Jury chairman Suren Bagratuni (left) with Chae Won Hong (centre) and Rustem Khamidullin (right)

The following evening, South Korean–American Chae Won Hong’s rendition of the Concerto-Rhapsody’s opening cadenza only underlined Khachaturian’s occasional structural idiosyncrasies and the challenges they pose for a lucid performance. That said, while Hong, 27, played with a beautifully stentorian sound in the ornamented strains of ‘Armenian’ melody, detail in the faster passages was often scrappy. And with shaky intonation and a handful of wrong notes, speed here  came very much at the expense of clarity (a recording of the piece by Rostropovich conducted by the composer falls at times into a similar trap). Flashes of deeply thoughtful or strikingly dramatic playing suggested Hong’s technique was, on this occasion at least, getting in her way. Frenetic syncopations in the Concerto-Rhapsody’s final minutes help wrest both soloist and orchestra from any previous dead ends, but Hong struggled to recover sufficiently from her previous lapses of persuasiveness to take full advantage of this reprieve.

Last came Danish 21-year-old Jonathan Swensen.
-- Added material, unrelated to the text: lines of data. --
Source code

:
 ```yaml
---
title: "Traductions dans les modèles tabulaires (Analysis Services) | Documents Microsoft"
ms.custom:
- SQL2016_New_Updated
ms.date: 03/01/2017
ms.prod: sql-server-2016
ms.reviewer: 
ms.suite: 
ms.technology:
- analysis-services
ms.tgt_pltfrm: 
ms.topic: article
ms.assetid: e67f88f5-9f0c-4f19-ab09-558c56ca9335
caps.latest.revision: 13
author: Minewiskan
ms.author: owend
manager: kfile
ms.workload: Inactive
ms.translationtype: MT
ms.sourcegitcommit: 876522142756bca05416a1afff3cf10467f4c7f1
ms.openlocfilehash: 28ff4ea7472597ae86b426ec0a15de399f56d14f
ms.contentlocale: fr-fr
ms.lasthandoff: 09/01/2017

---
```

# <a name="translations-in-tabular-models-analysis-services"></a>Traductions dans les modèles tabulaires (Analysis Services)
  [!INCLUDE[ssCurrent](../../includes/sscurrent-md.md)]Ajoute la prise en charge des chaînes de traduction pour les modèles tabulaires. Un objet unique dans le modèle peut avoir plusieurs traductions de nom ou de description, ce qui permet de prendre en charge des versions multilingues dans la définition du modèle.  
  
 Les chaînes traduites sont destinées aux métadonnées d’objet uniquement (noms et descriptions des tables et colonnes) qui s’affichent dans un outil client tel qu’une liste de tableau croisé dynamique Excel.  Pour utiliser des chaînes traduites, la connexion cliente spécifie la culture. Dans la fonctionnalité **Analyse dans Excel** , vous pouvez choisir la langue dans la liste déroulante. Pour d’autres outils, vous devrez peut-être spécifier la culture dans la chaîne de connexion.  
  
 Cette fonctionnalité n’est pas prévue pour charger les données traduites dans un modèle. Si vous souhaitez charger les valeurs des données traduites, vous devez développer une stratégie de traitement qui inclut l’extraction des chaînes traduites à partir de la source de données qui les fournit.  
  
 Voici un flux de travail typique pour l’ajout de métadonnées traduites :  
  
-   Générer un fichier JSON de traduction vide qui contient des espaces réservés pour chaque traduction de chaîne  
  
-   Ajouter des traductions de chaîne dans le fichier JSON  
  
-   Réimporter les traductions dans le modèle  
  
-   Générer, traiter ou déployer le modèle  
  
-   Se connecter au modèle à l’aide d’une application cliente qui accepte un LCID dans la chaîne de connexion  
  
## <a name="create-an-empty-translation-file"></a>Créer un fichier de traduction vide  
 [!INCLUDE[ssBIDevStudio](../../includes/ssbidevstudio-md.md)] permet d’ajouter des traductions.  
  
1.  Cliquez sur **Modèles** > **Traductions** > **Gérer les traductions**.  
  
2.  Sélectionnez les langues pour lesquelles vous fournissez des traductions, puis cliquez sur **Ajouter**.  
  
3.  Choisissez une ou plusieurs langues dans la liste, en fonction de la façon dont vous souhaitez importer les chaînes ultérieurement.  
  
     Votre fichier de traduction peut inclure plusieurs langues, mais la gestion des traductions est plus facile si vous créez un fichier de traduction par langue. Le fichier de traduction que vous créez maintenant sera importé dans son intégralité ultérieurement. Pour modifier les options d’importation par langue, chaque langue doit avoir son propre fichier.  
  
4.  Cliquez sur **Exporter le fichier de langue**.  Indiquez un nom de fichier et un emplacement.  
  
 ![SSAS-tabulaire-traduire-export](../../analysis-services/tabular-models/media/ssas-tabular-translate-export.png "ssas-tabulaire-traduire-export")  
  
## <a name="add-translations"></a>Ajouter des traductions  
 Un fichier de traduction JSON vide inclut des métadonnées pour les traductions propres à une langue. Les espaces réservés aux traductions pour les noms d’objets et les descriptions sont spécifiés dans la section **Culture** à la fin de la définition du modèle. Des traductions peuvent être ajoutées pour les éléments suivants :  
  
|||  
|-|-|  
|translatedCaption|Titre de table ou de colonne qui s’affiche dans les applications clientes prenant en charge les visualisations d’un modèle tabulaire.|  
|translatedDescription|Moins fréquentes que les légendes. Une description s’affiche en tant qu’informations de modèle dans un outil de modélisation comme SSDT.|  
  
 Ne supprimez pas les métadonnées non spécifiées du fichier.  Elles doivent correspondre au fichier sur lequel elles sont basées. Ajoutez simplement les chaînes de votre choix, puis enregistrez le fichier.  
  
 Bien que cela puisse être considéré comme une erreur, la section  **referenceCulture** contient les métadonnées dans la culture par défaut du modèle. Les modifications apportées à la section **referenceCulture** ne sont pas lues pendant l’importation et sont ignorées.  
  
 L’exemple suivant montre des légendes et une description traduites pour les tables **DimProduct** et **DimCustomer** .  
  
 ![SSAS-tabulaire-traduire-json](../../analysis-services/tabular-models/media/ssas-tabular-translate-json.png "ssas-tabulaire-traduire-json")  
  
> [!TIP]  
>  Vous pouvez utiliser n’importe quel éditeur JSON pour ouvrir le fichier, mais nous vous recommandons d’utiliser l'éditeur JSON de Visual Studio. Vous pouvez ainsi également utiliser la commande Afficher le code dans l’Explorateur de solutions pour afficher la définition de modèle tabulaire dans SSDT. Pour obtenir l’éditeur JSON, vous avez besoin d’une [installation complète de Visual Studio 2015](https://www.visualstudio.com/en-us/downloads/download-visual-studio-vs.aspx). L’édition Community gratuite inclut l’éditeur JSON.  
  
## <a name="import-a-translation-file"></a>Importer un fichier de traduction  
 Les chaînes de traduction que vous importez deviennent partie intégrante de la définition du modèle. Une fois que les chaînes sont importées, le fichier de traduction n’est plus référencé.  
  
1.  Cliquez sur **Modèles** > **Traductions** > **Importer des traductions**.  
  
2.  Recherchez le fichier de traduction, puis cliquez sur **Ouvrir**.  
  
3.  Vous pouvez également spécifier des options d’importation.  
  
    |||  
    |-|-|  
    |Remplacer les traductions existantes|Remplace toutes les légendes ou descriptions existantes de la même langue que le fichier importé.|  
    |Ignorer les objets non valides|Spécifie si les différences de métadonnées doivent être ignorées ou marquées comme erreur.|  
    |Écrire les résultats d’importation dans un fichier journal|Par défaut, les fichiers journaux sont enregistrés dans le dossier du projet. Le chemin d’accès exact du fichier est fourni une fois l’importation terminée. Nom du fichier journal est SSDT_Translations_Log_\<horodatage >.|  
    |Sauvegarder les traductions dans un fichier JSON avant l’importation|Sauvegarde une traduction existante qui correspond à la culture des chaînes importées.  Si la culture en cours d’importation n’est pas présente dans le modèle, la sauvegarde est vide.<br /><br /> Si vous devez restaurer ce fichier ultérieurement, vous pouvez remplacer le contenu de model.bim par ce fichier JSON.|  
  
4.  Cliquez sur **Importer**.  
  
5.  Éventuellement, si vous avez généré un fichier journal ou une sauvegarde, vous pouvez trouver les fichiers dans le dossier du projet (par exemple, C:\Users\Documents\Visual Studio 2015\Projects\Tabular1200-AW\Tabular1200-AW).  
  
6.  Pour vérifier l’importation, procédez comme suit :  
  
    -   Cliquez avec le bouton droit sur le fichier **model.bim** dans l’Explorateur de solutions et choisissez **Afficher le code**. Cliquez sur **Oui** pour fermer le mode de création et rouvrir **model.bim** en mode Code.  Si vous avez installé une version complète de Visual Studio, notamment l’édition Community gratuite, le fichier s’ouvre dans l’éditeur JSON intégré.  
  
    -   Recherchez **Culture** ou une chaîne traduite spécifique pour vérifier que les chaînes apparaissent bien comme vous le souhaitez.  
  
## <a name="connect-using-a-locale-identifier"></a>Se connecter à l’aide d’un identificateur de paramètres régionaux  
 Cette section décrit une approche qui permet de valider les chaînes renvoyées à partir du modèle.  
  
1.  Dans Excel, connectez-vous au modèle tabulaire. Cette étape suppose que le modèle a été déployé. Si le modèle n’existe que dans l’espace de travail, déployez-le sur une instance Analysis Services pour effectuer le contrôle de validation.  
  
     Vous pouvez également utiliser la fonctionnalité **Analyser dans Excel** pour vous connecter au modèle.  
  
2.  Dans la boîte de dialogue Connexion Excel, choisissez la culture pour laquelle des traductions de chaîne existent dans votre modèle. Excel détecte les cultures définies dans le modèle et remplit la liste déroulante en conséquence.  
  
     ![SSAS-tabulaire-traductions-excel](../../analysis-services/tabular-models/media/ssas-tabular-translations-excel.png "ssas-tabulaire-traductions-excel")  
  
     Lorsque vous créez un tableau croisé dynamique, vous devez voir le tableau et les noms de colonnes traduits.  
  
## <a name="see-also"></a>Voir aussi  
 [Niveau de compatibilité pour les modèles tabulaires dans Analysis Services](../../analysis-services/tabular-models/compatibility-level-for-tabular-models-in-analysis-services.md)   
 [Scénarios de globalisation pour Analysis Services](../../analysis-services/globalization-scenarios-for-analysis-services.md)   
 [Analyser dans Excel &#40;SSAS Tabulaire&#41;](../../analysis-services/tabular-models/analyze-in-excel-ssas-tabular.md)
Although his first entry came without the theatre of Amosov’s, the bars that followed signalled an outstanding ability to shift convincingly between the disparate elements that make the opening so challenging. Swensen played with the  same muscular open-heartedness throughout the section, his performance alone making sense of it for the audience. Expertly placed fingers and a supple right arm ensured a smooth transition between sustained lines and passages of explosive spiccato, while Swensen’s obvious rapport with the orchestra and conductor was a testament to the clarity of his ideas and his skill in communicating them. It might just have been because this was its third performance of the piece in two days, but the orchestra sounded by turns more brooding and more brilliant than it had done before. A pizzicato countermelody just before the climax was discreet and polite under Hong’s fingers, whereas Swensen’s strings snapped against his fingerboard and propelled him headlong into the blaring horns.

In the final restatement of the theme, Swensen’s high notes were taut and full of menace, and brought the work to an exhilarating close. No one who had heard all four performances could have been surprised when honorary jury chairman and celebrated Polish composer Krzysztof Penderecki announced that Swensen had won the $15,000 first prize. Second prize, worth $10,000, went to Amosov, with the $5,000 third prize shared between Hong and Khamidullin. After a reprise performance of the Concerto-Rhapsody, Swensen was whisked off to dinner with the competition’s jury and trustees, as well as its patron Nouneh Sarkissian, who sat between the cellist and her husband Armen, the president of Armenia. ‘This is a small country,’ he said, turning to Swenson and raising his glass of apricot vodka, ‘but one that has created many great artists. You will always be welcome in Armenia, as if it were your second home.’